Work to be completed
Exclude the pictures, then restate exactly each line of the data below from the first through the line containing "## Deploying an Application in Kubernetes".
• • •
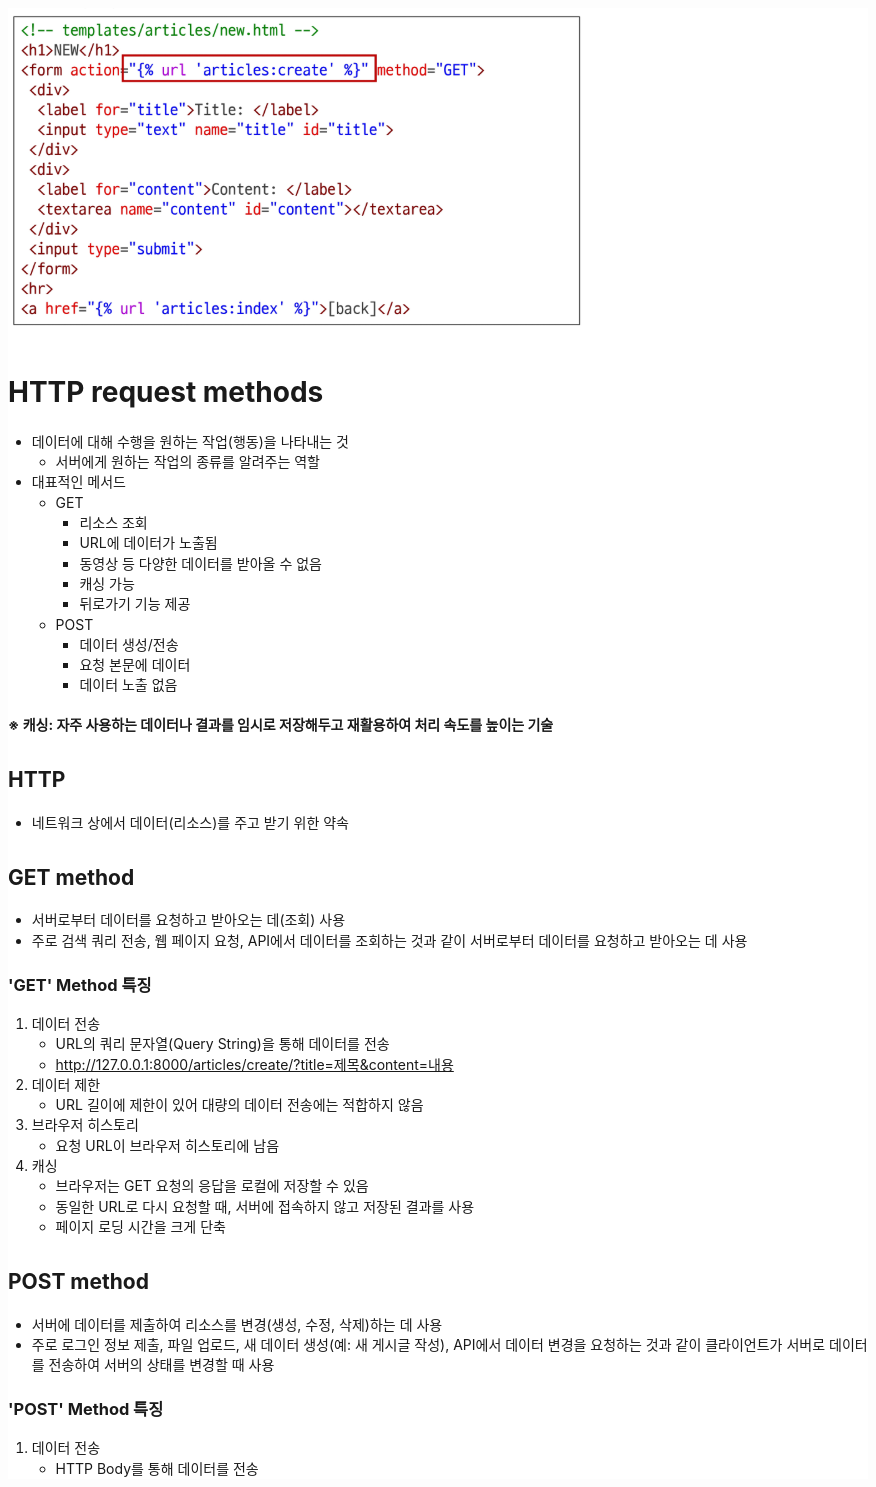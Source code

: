 #### ![alt text](image/image0925-6.png)
# HTTP request methods
- 데이터에 대해 수행을 원하는 작업(행동)을 나타내는 것
  - 서버에게 원하는 작업의 종류를 알려주는 역할
- 대표적인 메서드
  - GET
    - 리소스 조회
    - URL에 데이터가 노출됨
    - 동영상 등 다양한 데이터를 받아올 수 없음
    - 캐싱 가능
    - 뒤로가기 기능 제공
  - POST
    - 데이터 생성/전송
    - 요청 본문에 데이터
    - 데이터 노출 없음
#### ※ 캐싱: 자주 사용하는 데이터나 결과를 임시로 저장해두고 재활용하여 처리 속도를 높이는 기술
## HTTP
- 네트워크 상에서 데이터(리소스)를 주고 받기 위한 약속
## GET method
- 서버로부터 데이터를 요청하고 받아오는 데(조회) 사용
- 주로 검색 쿼리 전송, 웹 페이지 요청, API에서 데이터를 조회하는 것과 같이 서버로부터 데이터를 요청하고 받아오는 데 사용
### 'GET' Method 특징
1. 데이터 전송
   - URL의 쿼리 문자열(Query String)을 통해 데이터를 전송
   - http://127.0.0.1:8000/articles/create/?title=제목&content=내용
2. 데이터 제한
   - URL 길이에 제한이 있어 대량의 데이터 전송에는 적합하지 않음
3. 브라우저 히스토리
   - 요청 URL이 브라우저 히스토리에 남음
4. 캐싱
   - 브라우저는 GET 요청의 응답을 로컬에 저장할 수 있음
   - 동일한 URL로 다시 요청할 때, 서버에 접속하지 않고 저장된 결과를 사용
   - 페이지 로딩 시간을 크게 단축
## POST method
- 서버에 데이터를 제출하여 리소스를 변경(생성, 수정, 삭제)하는 데 사용
- 주로 로그인 정보 제출, 파일 업로드, 새 데이터 생성(예: 새 게시글 작성), API에서 데이터 변경을 요청하는 것과 같이 클라이언트가 서버로 데이터를 전송하여 서버의 상태를 변경할 때 사용
### 'POST' Method 특징
1. 데이터 전송
   - HTTP Body를 통해 데이터를 전송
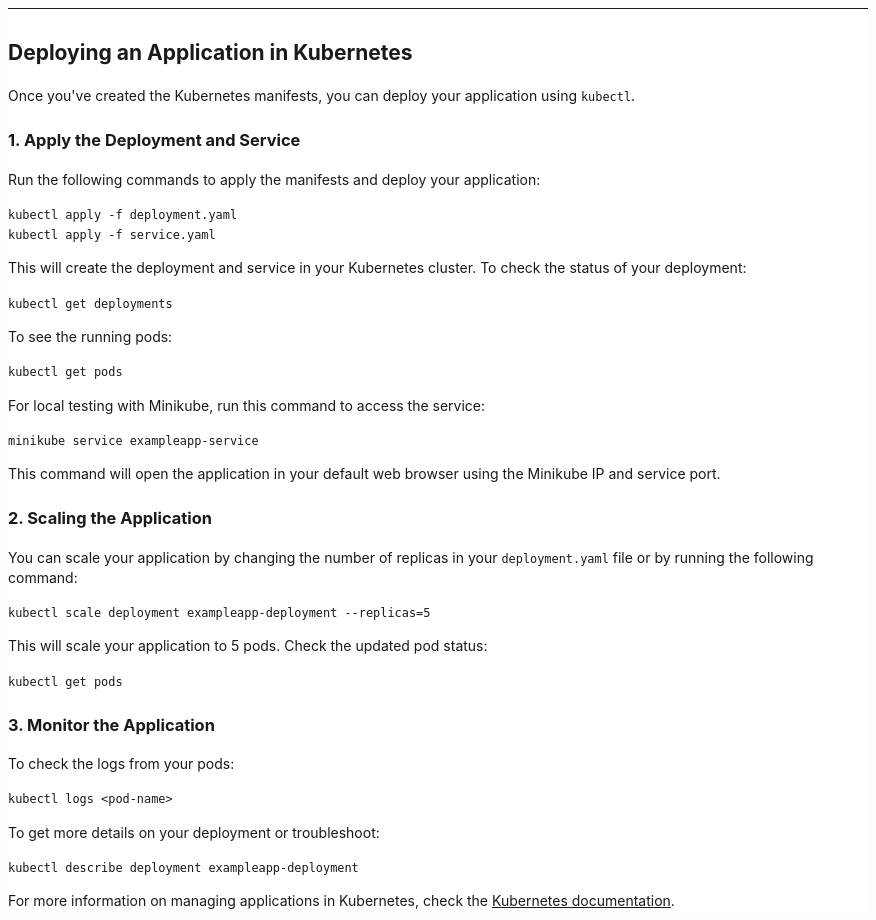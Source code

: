 ----------

## Deploying an Application in Kubernetes

Once you've created the Kubernetes manifests, you can deploy your application using `kubectl`.

### 1. **Apply the Deployment and Service**

Run the following commands to apply the manifests and deploy your application:

```
kubectl apply -f deployment.yaml
kubectl apply -f service.yaml
``` 

This will create the deployment and service in your Kubernetes cluster. To check the status of your deployment:

`kubectl get deployments` 

To see the running pods:

`kubectl get pods` 

For local testing with Minikube, run this command to access the service:

`minikube service exampleapp-service` 

This command will open the application in your default web browser using the Minikube IP and service port.

### 2. **Scaling the Application**

You can scale your application by changing the number of replicas in your `deployment.yaml` file or by running the following command:

`kubectl scale deployment exampleapp-deployment --replicas=5` 

This will scale your application to 5 pods. Check the updated pod status:

`kubectl get pods` 

### 3. **Monitor the Application**

To check the logs from your pods:

`kubectl logs <pod-name>` 

To get more details on your deployment or troubleshoot:

`kubectl describe deployment exampleapp-deployment` 

For more information on managing applications in Kubernetes, check the [Kubernetes documentation](https://kubernetes.io/docs/home/).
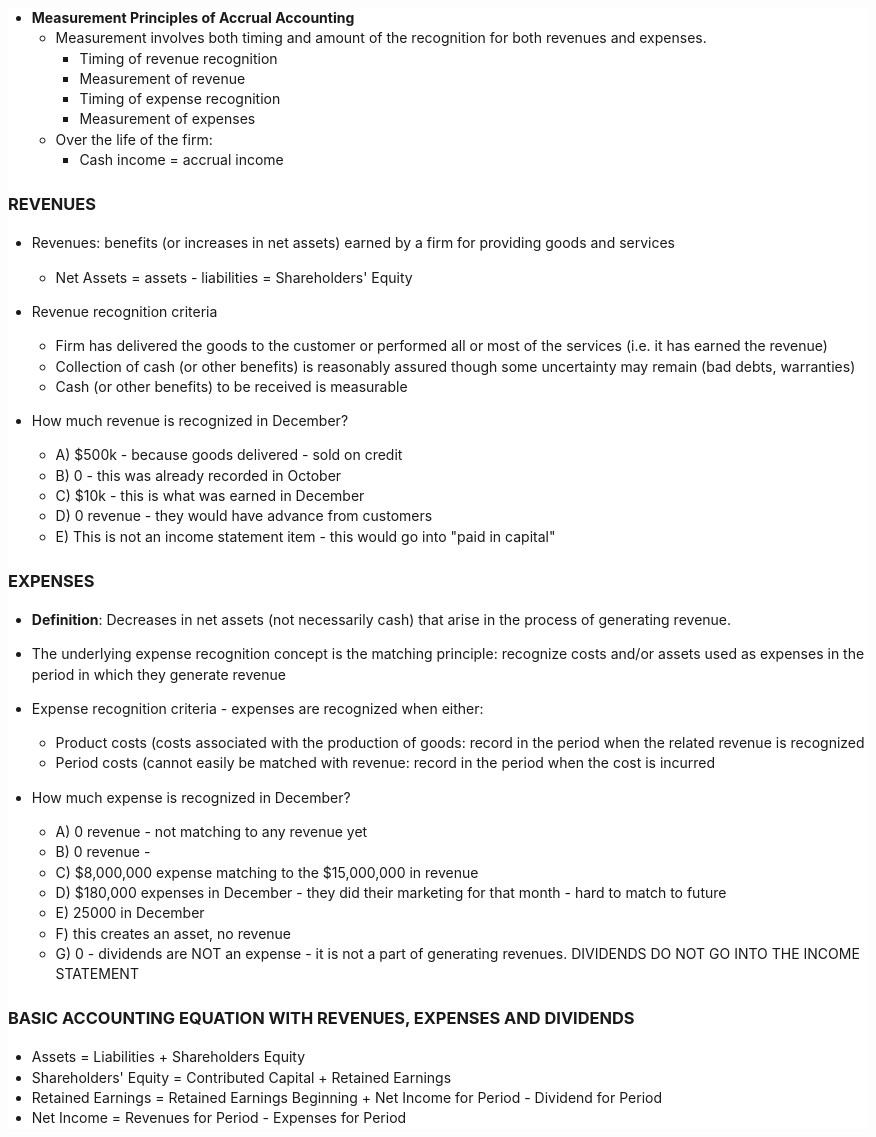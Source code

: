 + **Measurement Principles of Accrual Accounting**
    + Measurement involves both timing and amount of the recognition for both revenues and expenses.
        + Timing of revenue recognition
        + Measurement of revenue
        + Timing of expense recognition
        + Measurement of expenses
    + Over the life of the firm:
        + Cash income = accrual income

### REVENUES
+ Revenues: benefits (or increases in net assets) earned by a firm for providing goods and services
    + Net Assets = assets - liabilities = Shareholders' Equity

+ Revenue recognition criteria
    + Firm has delivered the goods to the customer or performed all or most of the services (i.e. it has earned the revenue)
    + Collection of cash (or other benefits) is reasonably assured though some uncertainty may remain (bad debts, warranties)
    + Cash (or other benefits) to be received is measurable

+ How much revenue is recognized in December?
    + A) $500k - because goods delivered - sold on credit
    + B) 0 - this was already recorded in October
    + C) $10k - this is what was earned in December
    + D) 0 revenue - they would have advance from customers
    + E) This is not an income statement item - this would go into "paid in capital"

### EXPENSES
+ **Definition**: Decreases in net assets (not necessarily cash) that arise in the process of generating revenue.

+ The underlying expense recognition concept is the matching principle: recognize costs and/or assets used as expenses in the period in which they generate revenue

+ Expense recognition criteria - expenses are recognized when either:
    + Product costs (costs associated with the production of goods: record in the period when the related revenue is recognized
    + Period costs (cannot easily be matched with revenue: record in the period when the cost is incurred

+ How much expense is recognized in December?
    + A) 0 revenue - not matching to any revenue yet
    + B) 0 revenue - 
    + C) $8,000,000 expense matching to the $15,000,000 in revenue
    + D) $180,000 expenses in December - they did their marketing for that month - hard to match to future
    + E) 25000 in December
    + F) this creates an asset, no revenue
    + G) 0 - dividends are NOT an expense - it is not a part of generating revenues. DIVIDENDS DO NOT GO INTO THE INCOME STATEMENT

### BASIC ACCOUNTING EQUATION WITH REVENUES, EXPENSES AND DIVIDENDS
+ Assets = Liabilities + Shareholders Equity
+ Shareholders' Equity = Contributed Capital + Retained Earnings
+ Retained Earnings = Retained Earnings Beginning + Net Income for Period - Dividend for Period
+ Net Income = Revenues for Period - Expenses for Period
• • •
Finished task
Source code

: #### ![alt text](image/image0925-6.png)
# HTTP request methods
- 데이터에 대해 수행을 원하는 작업(행동)을 나타내는 것
  - 서버에게 원하는 작업의 종류를 알려주는 역할
- 대표적인 메서드
  - GET
    - 리소스 조회
    - URL에 데이터가 노출됨
    - 동영상 등 다양한 데이터를 받아올 수 없음
    - 캐싱 가능
    - 뒤로가기 기능 제공
  - POST
    - 데이터 생성/전송
    - 요청 본문에 데이터
    - 데이터 노출 없음
#### ※ 캐싱: 자주 사용하는 데이터나 결과를 임시로 저장해두고 재활용하여 처리 속도를 높이는 기술
## HTTP
- 네트워크 상에서 데이터(리소스)를 주고 받기 위한 약속
## GET method
- 서버로부터 데이터를 요청하고 받아오는 데(조회) 사용
- 주로 검색 쿼리 전송, 웹 페이지 요청, API에서 데이터를 조회하는 것과 같이 서버로부터 데이터를 요청하고 받아오는 데 사용
### 'GET' Method 특징
1. 데이터 전송
   - URL의 쿼리 문자열(Query String)을 통해 데이터를 전송
   - http://127.0.0.1:8000/articles/create/?title=제목&content=내용
2. 데이터 제한
   - URL 길이에 제한이 있어 대량의 데이터 전송에는 적합하지 않음
3. 브라우저 히스토리
   - 요청 URL이 브라우저 히스토리에 남음
4. 캐싱
   - 브라우저는 GET 요청의 응답을 로컬에 저장할 수 있음
   - 동일한 URL로 다시 요청할 때, 서버에 접속하지 않고 저장된 결과를 사용
   - 페이지 로딩 시간을 크게 단축
## POST method
- 서버에 데이터를 제출하여 리소스를 변경(생성, 수정, 삭제)하는 데 사용
- 주로 로그인 정보 제출, 파일 업로드, 새 데이터 생성(예: 새 게시글 작성), API에서 데이터 변경을 요청하는 것과 같이 클라이언트가 서버로 데이터를 전송하여 서버의 상태를 변경할 때 사용
### 'POST' Method 특징
1. 데이터 전송
   - HTTP Body를 통해 데이터를 전송
Source code

: ----------

## Deploying an Application in Kubernetes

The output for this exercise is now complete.